Schedule At a Glance
Nov. 10, 2025, 2:00–3:00 pm UTC (6–7 am US West, 9–10 am US East, 2–3 pm UK, 3–4 pm CET, 7:30–8:30 pm India, 10–11 pm China)
Abstract: Multi-agent reinforcement learning (MARL) has emerged as a promising approach for adaptive and scalable cyber defense, enabling distributed agents to learn coordinated defense policies in complex and uncertain network environments. Its ability to adaptively optimize decisions across multiple agents makes MARL appealing for defending against evolving cyber threats. In a broader area of artificial intelligence, existing adversarial examples have shown that even sophisticated models can be misled, causing classifiers or learned policies to make incorrect decisions. This raises important questions for cyber defense: could similar adversarial strategies undermine MARL-based defenders, and how resilient are they when facing intelligent and coordinated deception?

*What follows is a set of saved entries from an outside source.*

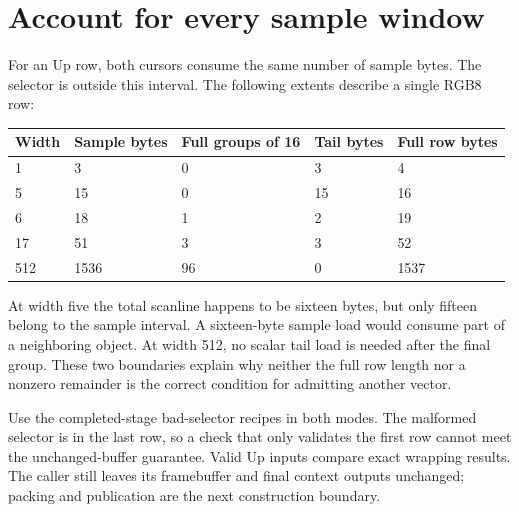\section{Account for every sample window}
For an Up row, both cursors consume the same number of sample bytes. The selector
is outside this interval. The following extents describe a single RGB8 row:
\begin{longtable}{p{20mm}p{30mm}p{30mm}p{30mm}p{30mm}}
\toprule Width & Sample bytes & Full groups of 16 & Tail bytes & Full row bytes \\\midrule
1 & 3 & 0 & 3 & 4 \\
5 & 15 & 0 & 15 & 16 \\
6 & 18 & 1 & 2 & 19 \\
17 & 51 & 3 & 3 & 52 \\
512 & 1536 & 96 & 0 & 1537 \\\bottomrule
\end{longtable}
At width five the total scanline happens to be sixteen bytes, but only fifteen
belong to the sample interval. A sixteen-byte sample load would consume part of a
neighboring object. At width 512, no scalar tail load is needed after the final group.
These two boundaries explain why neither the full row length nor a nonzero remainder
is the correct condition for admitting another vector.

Use the completed-stage bad-selector recipes in both modes. The malformed selector
is in the last row, so a check that only validates the first row cannot meet the
unchanged-buffer guarantee. Valid Up inputs compare exact wrapping results. The
caller still leaves its framebuffer and final context outputs unchanged; packing
and publication are the next construction boundary.
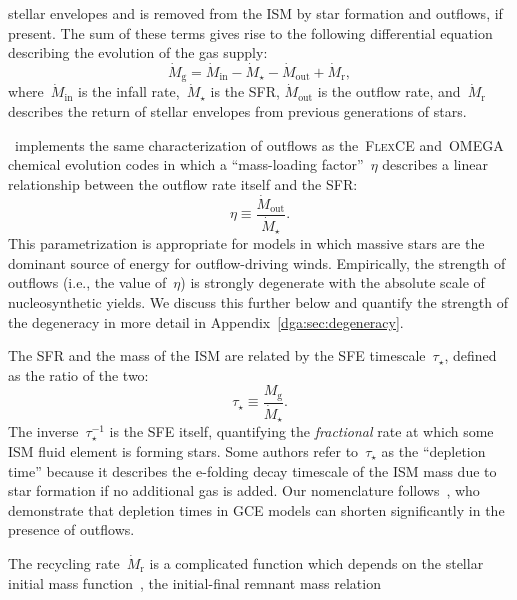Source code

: stellar envelopes and is removed from the ISM by star formation and outflows,
if present.
The sum of these terms gives rise to the following differential equation
describing the evolution of the gas supply:
\begin{equation}
\dot{M}_\text{g} = \dot{M}_\text{in} - \dot{M}_\star - \dot{M}_\text{out}
+ \dot{M}_\text{r},
\label{dga:eq:mdotgas}
\end{equation}
where~$\dot{M}_\text{in}$ is the infall rate,~$\dot{M}_\star$ is the SFR,
$\dot{M}_\text{out}$ is the outflow rate, and~$\dot{M}_\text{r}$ describes
the return of stellar envelopes from previous generations of stars.
\par
\vice~implements the same characterization of outflows as the~\textsc{FlexCE}
\citep{Andrews2017} and~\textsc{OMEGA}~\citep{Cote2017} chemical evolution
codes in which a ``mass-loading factor''~$\eta$ describes a linear relationship
between the outflow rate itself and the SFR:
\begin{equation}
\eta \equiv \frac{\dot{M}_\text{out}}{\dot{M}_\star}.
\label{dga:eq:massloading}
\end{equation}
This parametrization is appropriate for models in which massive stars are the
dominant source of energy for outflow-driving winds.
Empirically, the strength of outflows (i.e., the value of~$\eta$) is strongly
degenerate with the absolute scale of nucleosynthetic yields.
We discuss this further below and quantify the strength of the degeneracy in
more detail in Appendix~\ref{dga:sec:degeneracy}.
\par
The SFR and the mass of the ISM are related by the SFE timescale~$\tau_\star$,
defined as the ratio of the two:
\begin{equation}
\tau_\star \equiv \frac{M_\text{g}}{\dot{M}_\star}.
\label{dga:eq:taustar}
\end{equation}
The inverse~$\tau_\star^{-1}$ is the SFE itself, quantifying the
\textit{fractional} rate at which some ISM fluid element is forming stars.
Some authors refer to~$\tau_\star$ as the ``depletion time''
\citep[e.g.,][]{Tacconi2018} because it describes the e-folding decay timescale
of the ISM mass due to star formation if no additional gas is added.
Our nomenclature follows~\citet{Weinberg2017b}, who demonstrate that depletion
times in GCE models can shorten significantly in the presence of outflows.
\par
The recycling rate~$\dot{M}_\text{r}$ is a complicated function which depends
on the stellar initial mass function~\citep[IMF; e.g.,][]{Salpeter1955,
Miller1979, Kroupa2001, Chabrier2003}, the initial-final remnant mass relation
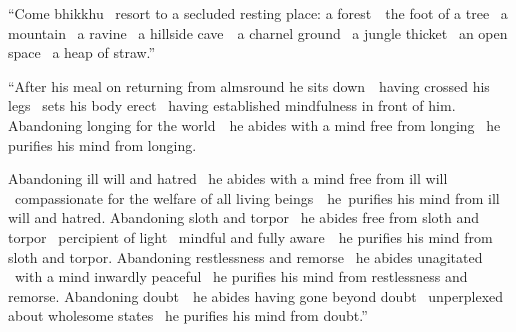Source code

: \begin{english-only-justify}
  ``Come bhikkhu \breathmark\ resort to a secluded resting place: a \mbox{forest}~\breathmark\ the foot of a tree \breathmark\ a mountain \breathmark\ a ravine \breathmark\ a hillside \mbox{cave}~\breathmark\ a charnel ground \breathmark\ a jungle thicket \breathmark\ an open space \breathmark\ a heap of straw.''
\end{english-only-justify}

\ifbfive\clearpage\fi

\ifninebythirteen

\begin{english-only-justify}
  ``After his meal on returning from almsround he sits \mbox{down}~\breathmark\ having crossed his legs \breathmark\ sets his body erect \breathmark\ having established mindfulness in front of him. Abandoning longing \ifdigital\makeatletter\hyperlink{endnote61-appendix}\makeatother\thinspace\fi
  for the \mbox{world}~\breathmark\ he abides with a mind free from longing \breathmark\ he purifies his mind from longing.
\end{english-only-justify}

\clearpage

\begin{english-only-justify}
Abandoning ill will and hatred \breathmark\ he abides with a mind free from ill will \breathmark\ compassionate for the welfare of all living \mbox{beings}~\breathmark\ he~purifies his mind from ill will and hatred. Abandoning sloth and torpor \breathmark\ he abides free from sloth and torpor \breathmark\ percipient of light \breathmark\ mindful and fully \mbox{aware}~\breathmark\ he purifies his mind from sloth and torpor. Abandoning restlessness and remorse \breathmark\ he abides unagitated \breathmark\ with a mind inwardly peaceful \breathmark\ he purifies his mind from restlessness and remorse. Abandoning \mbox{doubt}~\breathmark\ he abides having gone beyond doubt \breathmark\ unperplexed about wholesome states \breathmark\ he purifies his mind from doubt.''
\end{english-only-justify}

\else

\fi

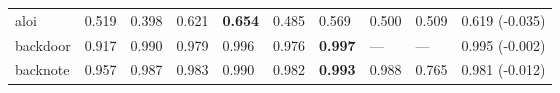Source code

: \begin{table}[ht]
\begin{tabular}{l|llllllll|l}
%  
   \hline
aloi & 0.519 & 0.398 & 0.621 & \textbf{0.654} & 0.485 & 0.569 & 0.500 & 0.509 & 0.619 \tiny{(-0.035)} \\ 
  backdoor & 0.917 & 0.990 & 0.979 & 0.996 & 0.976 & \textbf{0.997} & --- & --- & 0.995 \tiny{(-0.002)} \\ 
  backnote & 0.957 & 0.987 & 0.983 & 0.990 & 0.982 & \textbf{0.993} & 0.988 & 0.765 & 0.981 \tiny{(-0.012)} \\ 

\end{tabular}
\end{table}
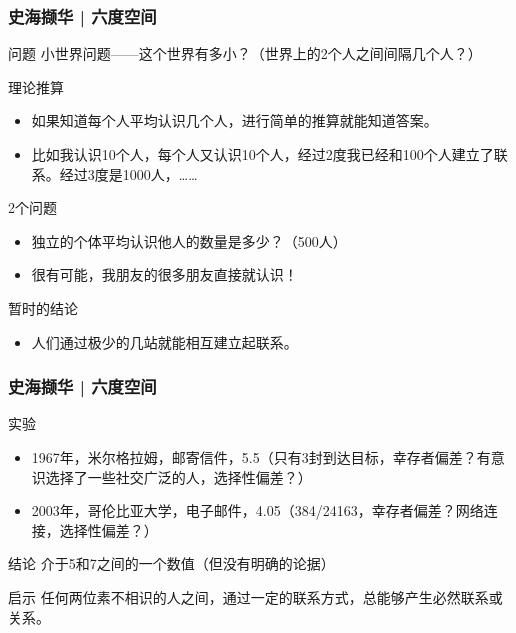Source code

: \begin{frame}
  \frametitle{史海撷华 | 六度空间}
  \begin{block}{问题}
    小世界问题——这个世界有多小？（世界上的2个人之间间隔几个人？）
  \end{block}
  \vspace{-0.5em}
  \pause
  \begin{block}{理论推算}
    \begin{itemize}
      \item 如果知道每个人平均认识几个人，进行简单的推算就能知道答案。
      \item 比如我认识10个人，每个人又认识10个人，经过2度我已经和100个人建立了联系。经过3度是1000人，……
    \end{itemize}
  \end{block}
  \vspace{-0.5em}
  \pause
  \begin{block}{2个问题}
    \begin{itemize}
      \item 独立的个体平均认识他人的数量是多少？（500人）
      \item 很有可能，我朋友的很多朋友直接就认识！
    \end{itemize}
  \end{block}
  \vspace{-0.5em}
  \pause
  \begin{block}{暂时的结论}
    \begin{itemize}
      \item 人们通过极少的几站就能相互建立起联系。
    \end{itemize}
  \end{block}
\end{frame}

\begin{frame}
  \frametitle{史海撷华 | 六度空间}
  \begin{block}{实验}
    \begin{itemize}
      \item 1967年，米尔格拉姆，邮寄信件，5.5（只有3封到达目标，幸存者偏差？有意识选择了一些社交广泛的人，选择性偏差？）
      \item 2003年，哥伦比亚大学，电子邮件，4.05（384/24163，幸存者偏差？网络连接，选择性偏差？）
    \end{itemize}
  \end{block}
  \pause
  \begin{block}{结论}
    介于5和7之间的一个数值（但没有明确的论据）
  \end{block}
  \pause
  \begin{block}{启示}
    任何两位素不相识的人之间，通过一定的联系方式，总能够产生必然联系或关系。
  \end{block}
\end{frame}

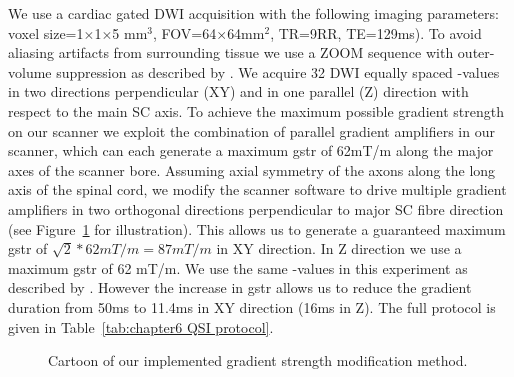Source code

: We use a cardiac gated \gls{DWI} acquisition with the following imaging parameters: voxel size=1$\times$1$\times$5 mm$^3$, FOV=64$\times$64mm$^2$, TR=9RR, TE=129ms). To avoid aliasing artifacts from surrounding tissue we use a ZOOM sequence with outer-volume suppression as described by \citet{Wilm:2007}. We acquire 32 \gls{DWI} equally spaced {\q}-values in two directions perpendicular (XY) and in one parallel (Z) direction with respect to the main {\gls{SC}} axis. To achieve the maximum possible gradient strength on our scanner we exploit the combination of parallel gradient amplifiers in our scanner, which can each generate a maximum \gls{gstr} of 62mT/m along the major axes of the scanner bore. Assuming axial symmetry of the axons along the long axis of the spinal cord, we modify the scanner software to drive multiple gradient amplifiers in two orthogonal directions perpendicular to major SC fibre direction (see Figure~\ref{fig:chapter5_exp2_overplus_cartoon} for illustration). This allows us to generate a guaranteed maximum \gls{gstr} of $\sqrt{2} * 62mT/m = 87mT/m$ in XY direction.  In Z direction we use a maximum \gls{gstr} of 62 mT/m. We use the same {\q}-values in this experiment as described by \citet{Farrell:2008}. However the increase in \gls{gstr} allows us to reduce the gradient duration from 50ms to 11.4ms in XY direction (16ms in Z). The full protocol is given in Table~\ref{tab:chapter6 QSI protocol}.

\begin{figure}
  \caption{Cartoon of our implemented gradient strength modification method.}
  \label{fig:chapter5_exp2_overplus_cartoon}
\end{figure}

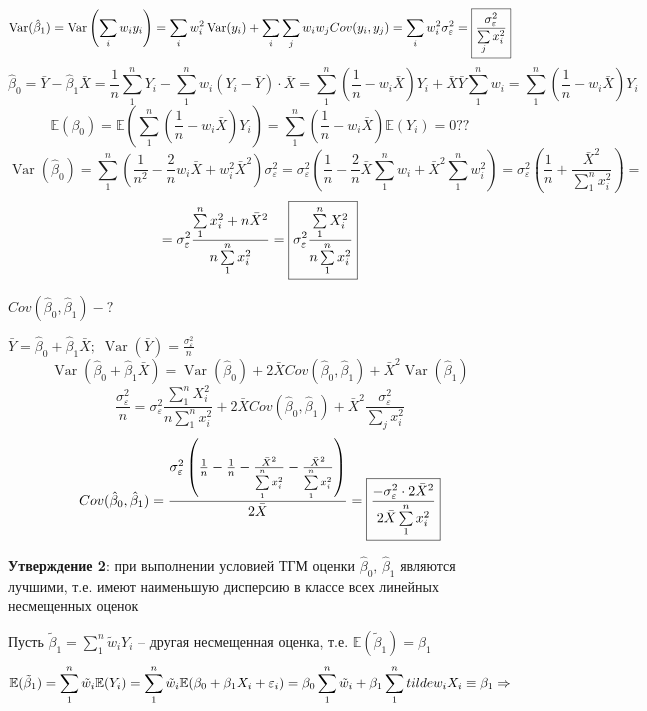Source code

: \documentclass[12pt]{article}
\newcommand{\e}{\mathbb{E}}
\DeclareMathOperator{\var}{Var}
\renewcommand{\epsilon}{\varepsilon}
\newcommand{\msum}{\sum\limits_1^n}
\newcommand{\isum}{\sum\limits_i}
\newcommand{\jsum}{\sum\limits_j}
\begin{document}
$$\var(\hat{\beta}_1) = \var\left(\isum w_i y_i\right) = \isum w_i^2 \var(y_i) + \isum \jsum w_i w_j Cov(y_i, y_j) = \isum w_i^2 \sigma_{\epsilon}^2 = \fbox{\text{$\displaystyle\frac{\sigma_{\epsilon}^2}{\jsum x_i^2}$}}$$
$$\hat{\beta}_0 = \bar{Y} - \hat{\beta}_1 \bar{X} = \frac{1}{n} \msum Y_i - \msum w_i (Y_i - \bar{Y}) \cdot \bar{X} = \msum \left(\frac{1}{n} - w_i \bar{X}\right) Y_i + \bar{X} \bar{Y} \msum w_i = \msum\left(\frac{1}{n} - w_i \bar{X}\right) Y_i$$
$$\e(\beta_0) = \e\left(\msum\left(\frac{1}{n} - w_i \bar{X}\right) Y_i\right) = \msum\left(\frac{1}{n} - w_i \bar{X}\right) \e(Y_i) = 0??$$
$$\var(\hat{\beta}_0) = \msum \left(\frac{1}{n^2} - \frac{2}{n} w_i \bar{X} + w_i^2 \bar{X}^2\right) \sigma_{\epsilon}^2 = \sigma_{\epsilon}^2 \left(\frac{1}{n} - \frac{2}{n} \bar{X} \msum w_i + \bar{X}^2 \msum w_i^2\right) = \sigma_{\epsilon}^2 \left(\frac{1}{n} + \frac{\bar{X}^2}{\msum x_i^2}\right) =$$
$$= \sigma_{\epsilon}^2 \frac{\msum x_i^2 + n \bar{X}^2}{n \msum x_i^2} = \fbox{\text{$\displaystyle\sigma_{\epsilon}^2 \frac{\msum X_i^2}{n \msum x_i^2}$}}$$

$\displaystyle Cov(\hat{\beta}_0, \hat{\beta}_1) - ?$

$\displaystyle\bar{Y} = \hat{\beta}_0 + \hat{\beta}_1 \bar{X}; \; \var(\bar{Y}) = \frac{\sigma_{\epsilon}^2}{n}$
$$\var(\hat{\beta}_0 + \hat{\beta}_1 \bar{X}) = \var(\hat{\beta}_0) + 2 \bar{X} Cov(\hat{\beta}_0, \hat{\beta}_1) + \bar{X}^2 \var(\hat{\beta}_1)$$
$$\frac{\sigma_{\epsilon}^2}{n} = \sigma_{\epsilon}^2 \frac{\msum X_i^2}{n \msum x_i^2} + 2 \bar{X} Cov(\hat{\beta}_0, \hat{\beta}_1) + \bar{X}^2 \frac{\sigma_{\epsilon}^2}{\jsum x_i^2}$$
$$Cov(\hat{\beta}_0, \hat{\beta}_1) = \frac{\sigma_{\epsilon}^2 \left(\frac{1}{n} - \frac{1}{n} -  \frac{\bar{X}^2}{\msum x_i^2} - \frac{\bar{X}^2}{\msum x_i^2}\right)}{2\bar{X}} = \fbox{\text{$\displaystyle\frac{- \sigma_{\epsilon}^2 \cdot 2 \bar{X}^2}{2 \bar{X} \msum x_i^2}$}}$$

\textbf{Утверждение 2}: при выполнении условией ТГМ оценки $\hat{\beta}_0, \, \hat{\beta}_1$ являются лучшими, т.е. имеют наименьшую дисперсию в классе всех линейных несмещенных оценок

Пусть $\tilde{\beta}_1 = \msum \tilde{w}_i Y_i$ -- другая несмещенная оценка, т.е. $\e(\tilde{\beta}_1) = \beta_1$
$$\e(\tilde{\beta}_1) = \msum \tilde{w}_i \e(Y_i) = \msum \tilde{w}_i \e(\beta_0 + \beta_1 X_i + \epsilon_i) = \beta_0 \msum \tilde{w}_i + \beta_1 \msum \\tilde{w}_i X_i \equiv \beta_1 \Rightarrow$$
\end{document}
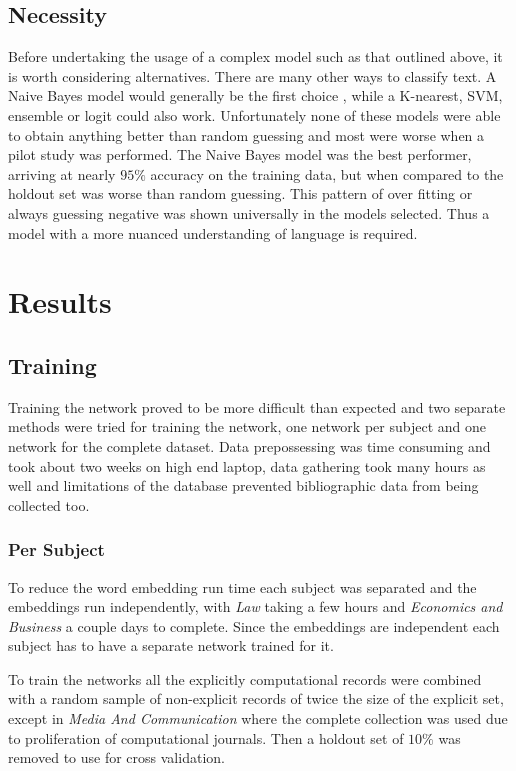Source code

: \documentclass[12pt, a4paper]{article}
\begin{document}
 \subsection{Necessity}\label{ness}

Before undertaking the usage of a complex model such as that outlined above, it is worth considering alternatives. There are many other ways to classify text. A Naive Bayes model would generally be the first choice \citep{mccallum1998comparison}, while a K-nearest, SVM, ensemble or logit could also work. Unfortunately none of these models were able to obtain anything better than random guessing and most were worse when a pilot study was performed. The Naive Bayes model was the best performer, arriving at nearly $95\%$ accuracy on the training data, but when compared to the holdout set was worse than random guessing. This pattern of over fitting  or always guessing negative was shown universally in the models selected. Thus a model with a more nuanced understanding of language is required.

\section{Results}

\subsection{Training}

Training the network proved to be more difficult than expected and two separate methods were tried for training the network, one network per subject and one network for the complete dataset. Data prepossessing was time consuming and took about two weeks on high end laptop, data gathering took many hours as well and limitations of the database prevented bibliographic data from being collected too. 

\subsubsection{Per Subject}

To reduce the word embedding run time each subject was separated and the embeddings run independently, with \textit{Law} taking a few hours and \textit{Economics and Business} a couple days to complete. Since the embeddings are independent each subject has to have a separate network trained for it.

To train the networks all the explicitly computational records were combined with a random sample of non-explicit records of twice the size of the explicit set, except in \textit{Media And Communication} where the complete collection was used due to proliferation of computational journals. Then a holdout set of $10\%$ was removed to use for cross validation.
\end{document}
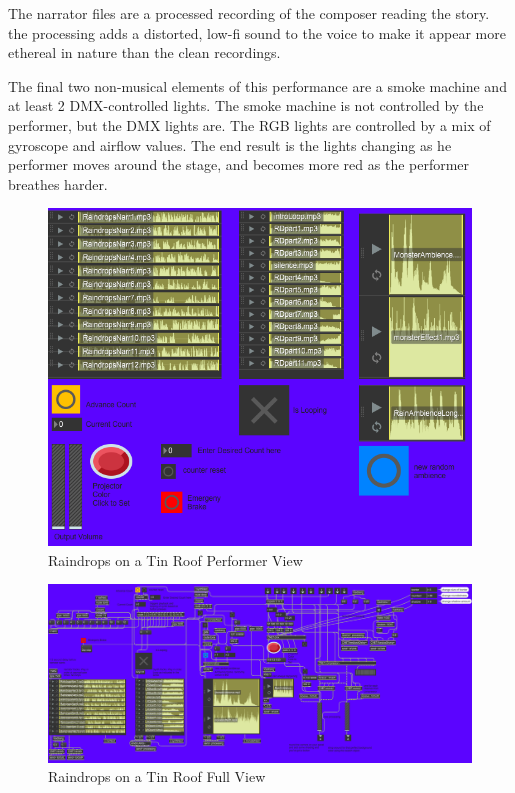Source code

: The narrator files are a processed recording of the composer reading the story. the processing adds a distorted, low-fi sound to the voice to make it appear more ethereal in nature than the clean recordings. 

The final two non-musical elements of this performance are a smoke machine and at least 2 DMX-controlled lights. The smoke machine is not controlled by the performer, but the DMX lights are. The RGB lights are controlled by a mix of gyroscope and airflow values. The end result is the lights changing as he performer moves around the stage, and becomes more red as the performer breathes harder.

\begin{figure}
    \centering
    \includegraphics{diagrams/maxPatches/raindropspres.png}
    \caption{Raindrops on a Tin Roof Performer View}
    \label{fig:raindropsPres}
\end{figure}

\begin{figure}
    \centering
    \includegraphics[scale=0.6]{diagrams/maxPatches/raindropsRaw.png}
    \caption{Raindrops on a Tin Roof Full View}
    \label{fig:raindropsRaw}
\end{figure}

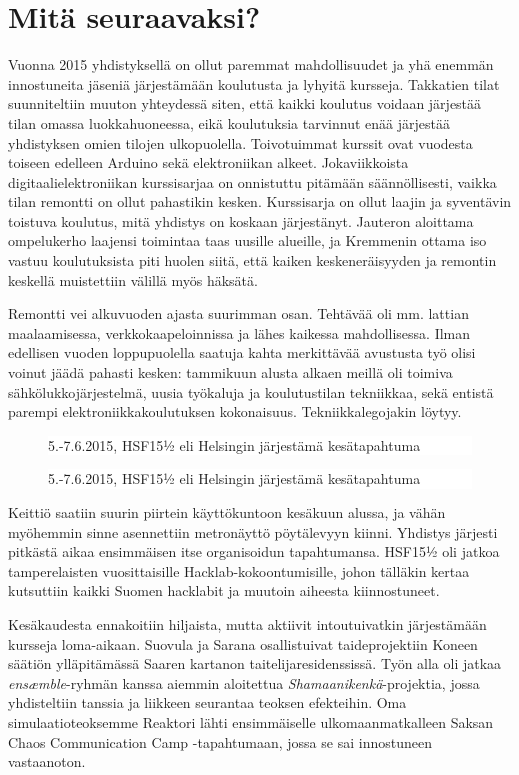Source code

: \documentclass[a4paper]{memoir}
\newcommand{\varitys}{white}
\newlength{\aXa}
\newlength{\aXb}
\newcommand{\jana}[1]{
        \setlength{\aXa}{4cm}
        \setlength{\aXb}{0.4\textwidth}
   \ifodd\value{page}
        \begin{figure}\vspace{-7pt} \hspace{5pt} \colorbox{\varitys}{\parbox{\aXb}{   \textsf{{#1}}  }} \vspace{-7pt}\end{figure}
     \else
        \begin{figure}\vspace{-7pt}    \hspace{-5pt}  \colorbox{\varitys}{\parbox{\aXb}{   \textsf{{#1}} }} \vspace{-7pt}\end{figure}
     \fi
}
\begin{document}
\section*{Mitä seuraavaksi?}

Vuonna 2015 yhdistyksellä on ollut paremmat mahdollisuudet ja yhä enemmän innostuneita jäseniä järjestämään koulutusta ja lyhyitä kursseja. Takkatien tilat suunniteltiin muuton yhteydessä siten, että kaikki koulutus voidaan järjestää tilan omassa luokkahuoneessa, eikä koulutuksia tarvinnut enää järjestää yhdistyksen omien tilojen ulkopuolella. Toivotuimmat kurssit ovat vuodesta toiseen edelleen Arduino sekä elektroniikan alkeet. Jokaviikkoista digitaalielektroniikan kurssisarjaa on onnistuttu pitämään säännöllisesti, vaikka tilan remontti on ollut pahastikin kesken. Kurssisarja on ollut laajin ja syventävin toistuva koulutus, mitä yhdistys on koskaan järjestänyt. Jauteron aloittama ompelukerho laajensi toimintaa taas uusille alueille, ja Kremmenin ottama iso vastuu koulutuksista piti huolen siitä, että kaiken keskeneräisyyden ja remontin keskellä muistettiin välillä myös häksätä.

Remontti vei alkuvuoden ajasta suurimman osan. Tehtävää oli mm. lattian maalaamisessa, verkkokaapeloinnissa ja lähes kaikessa mahdollisessa. Ilman edellisen vuoden loppupuolella saatuja kahta merkittävää avustusta työ olisi voinut jäädä pahasti kesken: tammikuun alusta alkaen meillä oli toimiva sähkölukkojärjestelmä, uusia työkaluja ja koulutustilan tekniikkaa, sekä entistä parempi elektroniikkakoulutuksen kokonaisuus. Tekniikkalegojakin löytyy.

\jana{5.-7.6.2015, HSF15½ eli Helsingin järjestämä kesätapahtuma}

Keittiö saatiin suurin piirtein käyttökuntoon kesäkuun alussa, ja vähän myöhemmin sinne asennettiin metronäyttö pöytälevyyn kiinni. Yhdistys järjesti pitkästä aikaa ensimmäisen itse organisoidun tapahtumansa. HSF15½ oli jatkoa tamperelaisten vuosittaisille Hacklab-kokoontumisille, johon tälläkin kertaa kutsuttiin kaikki Suomen hacklabit ja muutoin aiheesta kiinnostuneet.

Kesäkaudesta ennakoitiin hiljaista, mutta aktiivit intoutuivatkin järjestämään kursseja loma-aikaan. Suovula ja Sarana osallistuivat taideprojektiin Koneen säätiön ylläpitämässä Saaren kartanon taitelijaresidenssissä. Työn alla oli jatkaa \textit{ensæmble}-ryhmän kanssa aiemmin aloitettua \textit{Shamaanikenkä}-projektia, jossa yhdisteltiin tanssia ja liikkeen seurantaa teoksen efekteihin. Oma simulaatioteoksemme Reaktori lähti ensimmäiselle ulkomaanmatkalleen Saksan Chaos Communication Camp -tapahtumaan, jossa se sai innostuneen vastaanoton.
\end{document}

In our work, we investigate the design of AI-powered adversaries that challenge MARL defense policies in distributed network environments. By modeling defenders’ interactions as a decentralized decision-making process under uncertainty, we develop new classes of adversarial strategies that intelligently manipulate feedback, disrupt information flow, and interfere with coordination—operating under both resource and stealth constraints to systematically degrade groups of AI decision makers. Our findings reveal critical gaps in MARL defense mechanisms and motivate next-generation security frameworks that explicitly account for deception-aware adversaries, advancing the robustness of AI-driven cyber defense in dynamic and adversarial environments.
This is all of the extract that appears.